Reputation: 3939
I have two tables:
User id | name ..
Pull Requests id | user_id | created_at |...
I need to fetch all users join them with the count of their pull requests of a particular year. So I wrote a query like so:
SELECT users.*, COUNT(pull_requests.id) as pull_requests_count
FROM "users" INNER JOIN
"pull_requests"
ON "pull_requests"."user_id" = "users"."id"
WHERE (EXTRACT(year FROM pull_requests.created_at) = 2013)
GROUP BY users.id
I initially had indexes on,
pull_requests.user_id (btree). On doing explain I got this:
QUERY PLAN
--------------------------------------------------------------------------------------------------------------------
HashAggregate (cost=18.93..18.96 rows=3 width=2775)
-> Hash Join (cost=14.13..18.92 rows=3 width=2775)
Hash Cond: (users.id = pull_requests.user_id)
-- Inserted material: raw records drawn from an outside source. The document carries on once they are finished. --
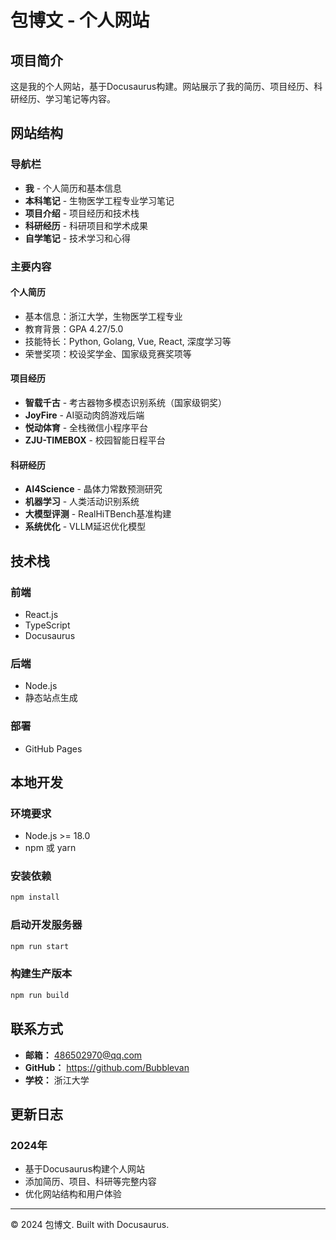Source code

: # 包博文 - 个人网站

## 项目简介

这是我的个人网站，基于Docusaurus构建。网站展示了我的简历、项目经历、科研经历、学习笔记等内容。

## 网站结构

### 导航栏
- **我** - 个人简历和基本信息
- **本科笔记** - 生物医学工程专业学习笔记
- **项目介绍** - 项目经历和技术栈
- **科研经历** - 科研项目和学术成果
- **自学笔记** - 技术学习和心得

### 主要内容

#### 个人简历
- 基本信息：浙江大学，生物医学工程专业
- 教育背景：GPA 4.27/5.0
- 技能特长：Python, Golang, Vue, React, 深度学习等
- 荣誉奖项：校设奖学金、国家级竞赛奖项等

#### 项目经历
- **智载千古** - 考古器物多模态识别系统（国家级铜奖）
- **JoyFire** - AI驱动肉鸽游戏后端
- **悦动体育** - 全栈微信小程序平台
- **ZJU-TIMEBOX** - 校园智能日程平台

#### 科研经历
- **AI4Science** - 晶体力常数预测研究
- **机器学习** - 人类活动识别系统
- **大模型评测** - RealHiTBench基准构建
- **系统优化** - VLLM延迟优化模型

## 技术栈

### 前端
- React.js
- TypeScript
- Docusaurus

### 后端
- Node.js
- 静态站点生成

### 部署
- GitHub Pages

## 本地开发

### 环境要求
- Node.js >= 18.0
- npm 或 yarn

### 安装依赖
```bash
npm install
```

### 启动开发服务器
```bash
npm run start
```

### 构建生产版本
```bash
npm run build
```

## 联系方式

- **邮箱：** 486502970@qq.com
- **GitHub：** https://github.com/Bubblevan
- **学校：** 浙江大学

## 更新日志

### 2024年
- 基于Docusaurus构建个人网站
- 添加简历、项目、科研等完整内容
- 优化网站结构和用户体验

---

© 2024 包博文. Built with Docusaurus.

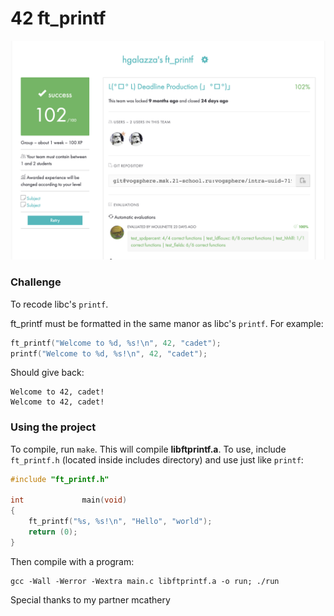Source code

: # 42 ft_printf

![Score](score.png)

### Challenge
To recode libc's `printf`.  

ft_printf must be formatted in the same manor as libc's `printf`. For example:
```c
ft_printf("Welcome to %d, %s!\n", 42, "cadet");
printf("Welcome to %d, %s!\n", 42, "cadet");
```
Should give back:
```console
Welcome to 42, cadet!
Welcome to 42, cadet!
```

### Using the project
To compile, run `make`. This will compile **libftprintf.a**. To use, include `ft_printf.h` (located inside includes directory) and use just like `printf`:
```c
#include "ft_printf.h"

int				main(void)
{
	ft_printf("%s, %s!\n", "Hello", "world");
	return (0);
}
```
Then compile with a program:
```console
gcc -Wall -Werror -Wextra main.c libftprintf.a -o run; ./run
```
Special thanks to my partner mcathery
-> Seq Scan on users (cost=0.00..4.08 rows=108 width=2771)
-> Hash (cost=14.09..14.09 rows=3 width=8)
-> Bitmap Heap Scan on pull_requests (cost=4.28..14.09 rows=3 width=8)
Recheck Cond: (date_part('year'::text, created_at) = 2013::double precision)
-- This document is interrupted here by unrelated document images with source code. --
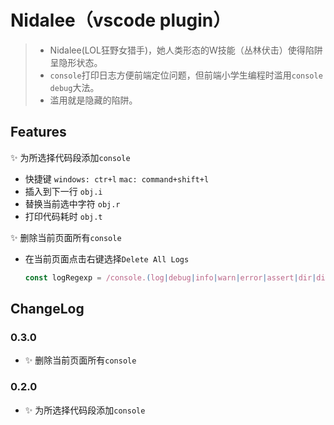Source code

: # Nidalee（vscode plugin）

> - Nidalee(LOL狂野女猎手)，她人类形态的W技能（丛林伏击）使得陷阱呈隐形状态。
> - `console`打印日志方便前端定位问题，但前端小学生编程时滥用`console debug`大法。
> - 滥用就是隐藏的陷阱。

## Features

✨ 为所选择代码段添加`console`

- 快捷键 `windows: ctr+l` `mac: command+shift+l`
- 插入到下一行 `obj.i`
- 替换当前选中字符 `obj.r`
- 打印代码耗时 `obj.t`

✨ 删除当前页面所有`console`

- 在当前页面点击右键选择`Delete All Logs`
  ```js
  const logRegexp = /console.(log|debug|info|warn|error|assert|dir|dirxml|trace|group|groupEnd|time|timeEnd|profile|profileEnd|count)\((.*)\);?/g;
  ```

## ChangeLog

### 0.3.0

- ✨  删除当前页面所有`console`

### 0.2.0

- ✨  为所选择代码段添加`console`
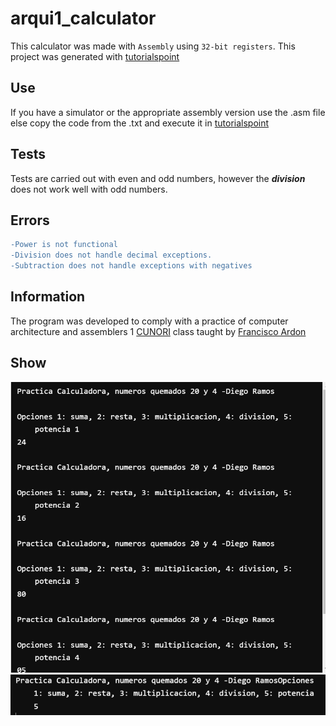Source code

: # arqui1_calculator
This calculator was made with `Assembly` using `32-bit registers`.
This project was generated with [tutorialspoint](https://www.tutorialspoint.com/compile_assembly_online.php) 

## Use
If you have a simulator or the appropriate assembly version use the .asm file
else copy the code from the .txt and execute it in [tutorialspoint](https://www.tutorialspoint.com/compile_assembly_online.php)

## Tests
Tests are carried out with even and odd numbers, however the ***division*** does not work well with odd numbers.

## Errors
```diff
-Power is not functional
-Division does not handle decimal exceptions.
-Subtraction does not handle exceptions with negatives
```
## Information 
The program was developed to comply with a practice of computer architecture and assemblers 1 [CUNORI](http://cunori.edu.gt/)
class taught by [Francisco Ardon](https://github.com/fran2344)

## Show
![Image text](https://github.com/DiegoRT10/arqui1_calculator/blob/main/Captura%20de%20pantalla_20221220_233535.png)
![Image text](https://github.com/DiegoRT10/arqui1_calculator/blob/main/Captura%20de%20pantalla_20221220_233625.png)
-> Bitmap Index Scan on pull_req_extract_year_created_at_ix (cost=0.00..4.28 rows=3 width=0)
Index Cond: (date_part('year'::text, created_at) = 2013::double precision)
Then I added an index like this:
CREATE INDEX pull_req_extract_year_created_at_ix ON pull_requests (EXTRACT(year FROM created_at));
And now my explain is:
QUERY PLAN
--------------------------------------------------------------------------------------------
HashAggregate (cost=63.99..64.02 rows=3 width=2775)
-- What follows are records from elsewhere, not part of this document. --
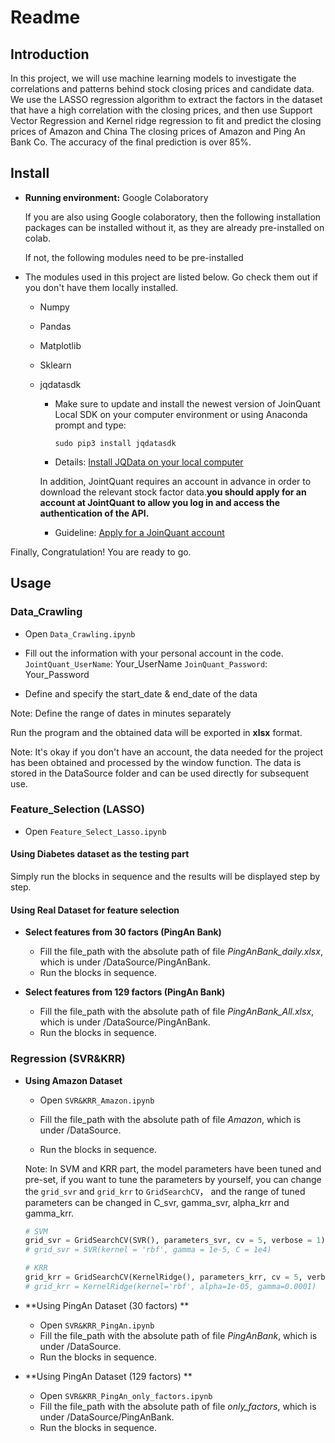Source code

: # Readme

## Introduction

In this project, we will use machine learning models to investigate the correlations and patterns behind stock closing prices and candidate data.  We use the LASSO regression algorithm to extract the factors in the dataset that have a high correlation with the closing prices, and then use Support Vector Regression and Kernel ridge regression to fit and predict the closing prices of Amazon and China The closing prices of Amazon and Ping An Bank Co. The accuracy of the final prediction is over 85%. 

## Install

- **Running environment:** Google Colaboratory

  If you are also using Google colaboratory, then the following installation packages can be installed without it, as they are already pre-installed on colab.

  If not, the following modules need to be pre-installed

- The modules used in this project are listed below. Go check them out if you don't have them locally installed.

  - Numpy

  - Pandas

  - Matplotlib

  - Sklearn

  - jqdatasdk

     - Make sure to update and install the newest version of JoinQuant Local SDK on your computer environment or using Anaconda prompt and type: 

       `sudo pip3 install jqdatasdk` 

      - Details: [Install JQData on your local computer](https://www.joinquant.com/view/community/detail/cdf86c624992fc86ed51d920ef8c637b)

    In addition, JointQuant requires an account in advance in order to download the relevant stock factor data.**you should apply for an account at JointQuant to allow you log in and access the authentication of the API.**

    - Guideline: [Apply for a JoinQuant account](https://www.joinquant.com/default/index/sdk?utm_campaign=JQData%E7%94%B3%E8%AF%B7&utm_medium=%E7%BD%91%E9%A1%B5&utm_source=%E8%81%9A%E5%AE%BD&gio_link_id=xRxqAjP5) 


Finally, Congratulation! You are ready to go.

## Usage

### Data_Crawling

- Open `Data_Crawling.ipynb`

- Fill out the information with your personal account in the code.
  `JointQuant_UserName`: Your_UserName
  `JoinQuant_Password`: Your_Password

-  Define and specify the start_date & end_date of the data

  Note: Define the range of dates in minutes separately

Run the program and the obtained data will be exported in **xlsx** format.

Note: It's okay if you don't have an account, the data needed for the project has been obtained and processed by the window function. The data is stored in the DataSource folder and can be used directly for subsequent use.

### Feature_Selection (LASSO)

- Open `Feature_Select_Lasso.ipynb`

#### Using Diabetes dataset as the testing part

Simply run the blocks in sequence and the results will be displayed step by step.

#### Using Real Dataset for feature selection

- **Select features from 30 factors (PingAn Bank)**
  - Fill the file_path with the absolute path of file *PingAnBank_daily.xlsx*, which is under /DataSource/PingAnBank.
  - Run the blocks in sequence.

- **Select features from 129 factors (PingAn Bank)**
  - Fill the file_path with the absolute path of file *PingAnBank_All.xlsx*, which is under /DataSource/PingAnBank.
  - Run the blocks in sequence.

### Regression (SVR&KRR)

- **Using Amazon Dataset**

  - Open `SVR&KRR_Amazon.ipynb`

  - Fill the file_path with the absolute path of file *Amazon*, which is under /DataSource.
  - Run the blocks in sequence.

  Note: In SVM and KRR part, the model parameters have been tuned and pre-set, if you want to tune the parameters by yourself, you can change the `grid_svr` and `grid_krr` to `GridSearchCV`， and the range of tuned parameters can be changed in C_svr, gamma_svr, alpha_krr and gamma_krr. 

  ```python
  # SVM
  grid_svr = GridSearchCV(SVR(), parameters_svr, cv = 5, verbose = 1)
  # grid_svr = SVR(kernel = 'rbf', gamma = 1e-5, C = 1e4)
  
  # KRR
  grid_krr = GridSearchCV(KernelRidge(), parameters_krr, cv = 5, verbose = 1)
  # grid_krr = KernelRidge(kernel='rbf', alpha=1e-05, gamma=0.0001)
  ```

- **Using PingAn Dataset (30 factors) **
  - Open `SVR&KRR_PingAn.ipynb`
  - Fill the file_path with the absolute path of file *PingAnBank*, which is under /DataSource.
  - Run the blocks in sequence.
- **Using PingAn Dataset (129 factors) **
  - Open `SVR&KRR_PingAn_only_factors.ipynb`
  - Fill the file_path with the absolute path of file *only_factors*, which is under /DataSource/PingAnBank.
  - Run the blocks in sequence.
-> Hash Join (cost=59.19..63.98 rows=3 width=2775)
Hash Cond: (users.id = pull_requests.user_id)
-> Seq Scan on users (cost=0.00..4.08 rows=108 width=2771)
-> Hash (cost=59.16..59.16 rows=3 width=8)
-> Seq Scan on pull_requests (cost=0.00..59.16 rows=3 width=8)
Filter: (date_part('year'::text, created_at) = 2013::double precision)
Still I get 6.6 ms for 100 or so rows. How do I further optimize this?
Thanks!
Upvotes: 1
Views: 90
Reputation: 1269823
Try combining the two indexes into one:
CREATE INDEX pr_ix ON pull_requests(EXTRACT(year FROM created_at), user_id);
and then phrasing the query as:
SELECT users.*, pull_requests_count
FROM "users" INNER JOIN
(select user_id, count(*) as pull_requests_count
from "pull_requests"
WHERE (EXTRACT(year FROM pull_requests.created_at) = 2013)
group by user_id
) pr
ON pr."user_id" = "users"."id";
The index completely covers the subquery, so the original table will not be needed, just an index scan. This can then be joined back to the users.
Upvotes: 1